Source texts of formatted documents
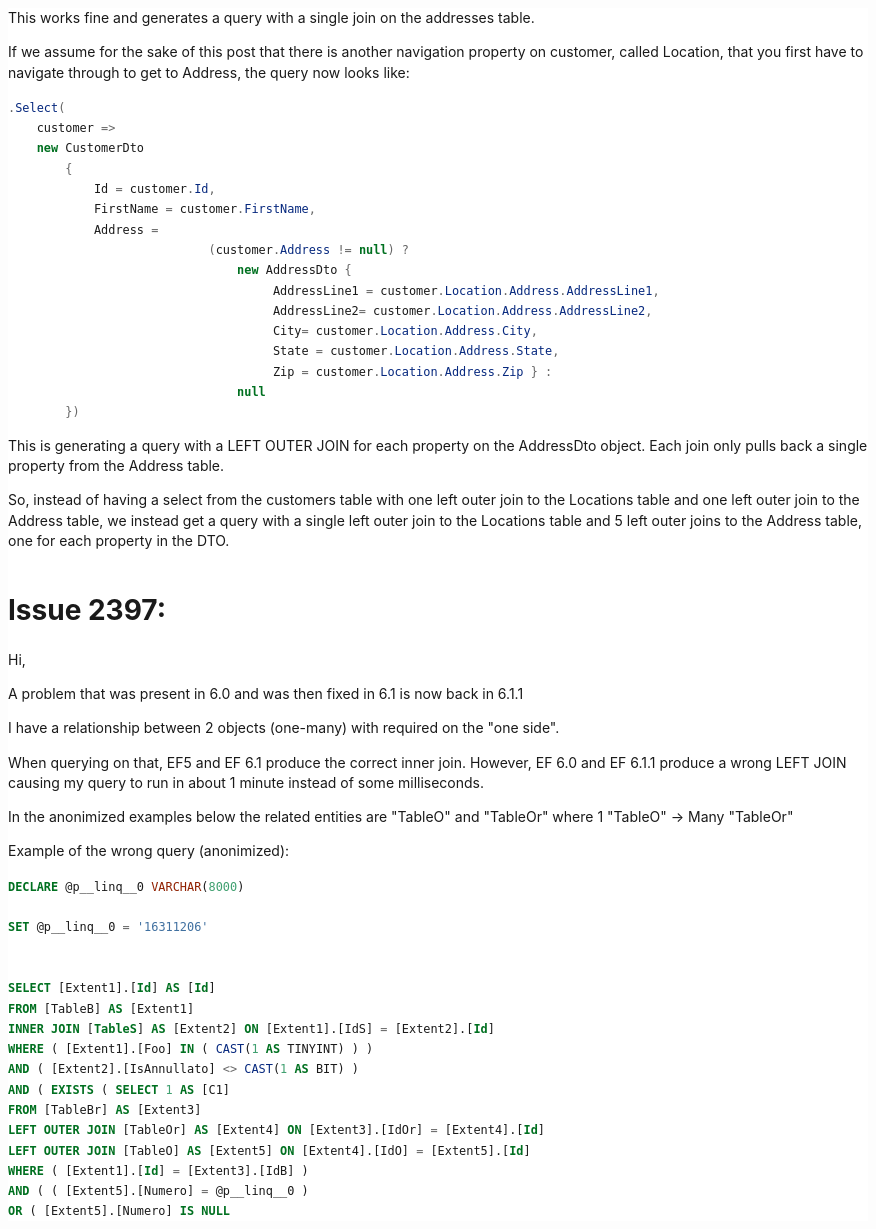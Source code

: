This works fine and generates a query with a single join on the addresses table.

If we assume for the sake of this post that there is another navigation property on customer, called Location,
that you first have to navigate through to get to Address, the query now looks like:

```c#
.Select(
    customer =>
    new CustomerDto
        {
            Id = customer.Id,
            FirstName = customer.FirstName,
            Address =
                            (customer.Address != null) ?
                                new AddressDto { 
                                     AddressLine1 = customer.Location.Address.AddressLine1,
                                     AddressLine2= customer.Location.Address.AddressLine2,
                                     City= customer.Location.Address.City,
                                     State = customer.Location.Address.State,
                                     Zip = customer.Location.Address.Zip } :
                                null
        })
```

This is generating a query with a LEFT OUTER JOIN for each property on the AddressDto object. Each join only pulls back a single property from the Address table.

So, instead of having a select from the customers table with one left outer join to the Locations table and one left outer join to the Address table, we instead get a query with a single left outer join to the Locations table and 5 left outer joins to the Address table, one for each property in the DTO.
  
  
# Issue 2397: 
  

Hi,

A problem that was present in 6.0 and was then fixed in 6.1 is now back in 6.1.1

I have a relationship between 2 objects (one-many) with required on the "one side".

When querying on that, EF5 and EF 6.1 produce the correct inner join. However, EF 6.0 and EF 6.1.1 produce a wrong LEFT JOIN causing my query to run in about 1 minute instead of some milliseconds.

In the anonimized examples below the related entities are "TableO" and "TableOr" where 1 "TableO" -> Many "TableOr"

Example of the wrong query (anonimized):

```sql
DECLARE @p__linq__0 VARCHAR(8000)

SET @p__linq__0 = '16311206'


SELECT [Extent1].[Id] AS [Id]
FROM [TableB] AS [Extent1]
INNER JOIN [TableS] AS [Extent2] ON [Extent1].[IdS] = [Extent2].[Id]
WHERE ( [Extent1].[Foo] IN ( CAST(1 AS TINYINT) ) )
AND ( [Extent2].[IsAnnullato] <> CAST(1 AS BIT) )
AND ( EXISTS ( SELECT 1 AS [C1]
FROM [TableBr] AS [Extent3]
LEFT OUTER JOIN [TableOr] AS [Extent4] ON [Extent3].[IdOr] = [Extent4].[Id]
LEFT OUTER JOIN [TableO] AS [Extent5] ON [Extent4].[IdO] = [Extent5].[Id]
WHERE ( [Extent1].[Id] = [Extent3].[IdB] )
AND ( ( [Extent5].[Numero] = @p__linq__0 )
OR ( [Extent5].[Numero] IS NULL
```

• **ABOUT THIS EXERCISE**:
I'd like every record transcribed exactly, with no pictures carried over.

• **EXPECTED ANSWER**:
Source code

:This works fine and generates a query with a single join on the addresses table.

If we assume for the sake of this post that there is another navigation property on customer, called Location,
that you first have to navigate through to get to Address, the query now looks like:

```c#
.Select(
    customer =>
    new CustomerDto
        {
            Id = customer.Id,
            FirstName = customer.FirstName,
            Address =
                            (customer.Address != null) ?
                                new AddressDto { 
                                     AddressLine1 = customer.Location.Address.AddressLine1,
                                     AddressLine2= customer.Location.Address.AddressLine2,
                                     City= customer.Location.Address.City,
                                     State = customer.Location.Address.State,
                                     Zip = customer.Location.Address.Zip } :
                                null
        })
```

This is generating a query with a LEFT OUTER JOIN for each property on the AddressDto object. Each join only pulls back a single property from the Address table.

So, instead of having a select from the customers table with one left outer join to the Locations table and one left outer join to the Address table, we instead get a query with a single left outer join to the Locations table and 5 left outer joins to the Address table, one for each property in the DTO.
  
  
# Issue 2397: 
  

Hi,

A problem that was present in 6.0 and was then fixed in 6.1 is now back in 6.1.1

I have a relationship between 2 objects (one-many) with required on the "one side".

When querying on that, EF5 and EF 6.1 produce the correct inner join. However, EF 6.0 and EF 6.1.1 produce a wrong LEFT JOIN causing my query to run in about 1 minute instead of some milliseconds.

In the anonimized examples below the related entities are "TableO" and "TableOr" where 1 "TableO" -> Many "TableOr"

Example of the wrong query (anonimized):

```sql
DECLARE @p__linq__0 VARCHAR(8000)

SET @p__linq__0 = '16311206'


SELECT [Extent1].[Id] AS [Id]
FROM [TableB] AS [Extent1]
INNER JOIN [TableS] AS [Extent2] ON [Extent1].[IdS] = [Extent2].[Id]
WHERE ( [Extent1].[Foo] IN ( CAST(1 AS TINYINT) ) )
AND ( [Extent2].[IsAnnullato] <> CAST(1 AS BIT) )
AND ( EXISTS ( SELECT 1 AS [C1]
FROM [TableBr] AS [Extent3]
LEFT OUTER JOIN [TableOr] AS [Extent4] ON [Extent3].[IdOr] = [Extent4].[Id]
LEFT OUTER JOIN [TableO] AS [Extent5] ON [Extent4].[IdO] = [Extent5].[Id]
WHERE ( [Extent1].[Id] = [Extent3].[IdB] )
AND ( ( [Extent5].[Numero] = @p__linq__0 )
OR ( [Extent5].[Numero] IS NULL
```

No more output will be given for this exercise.